§ How to complete this task: Reproduce, unaltered, the line with "- Semantic Analyzer <br/>" along with every line that follows it in the records, up to the last.

Rendered images with source text:
****************************************

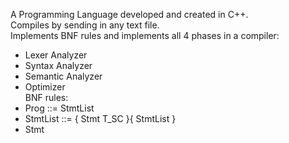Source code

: A Programming Language developed and created in C++. <br/>
Compiles by sending in any text file. <br/>
Implements BNF rules and implements all 4 phases in a compiler: <br/>
- Lexer Analyzer <br/>
- Syntax Analyzer <br/>
- Semantic Analyzer <br/>
- Optimizer <br/>
BNF rules: <br/>
- Prog ::= StmtList <br/>
- StmtList ::= { Stmt T_SC }{ StmtList } <br/>
- Stmt <br/>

****************************************

§ Written response:
- Semantic Analyzer <br/>
- Optimizer <br/>
BNF rules: <br/>
- Prog ::= StmtList <br/>
- StmtList ::= { Stmt T_SC }{ StmtList } <br/>
- Stmt <br/>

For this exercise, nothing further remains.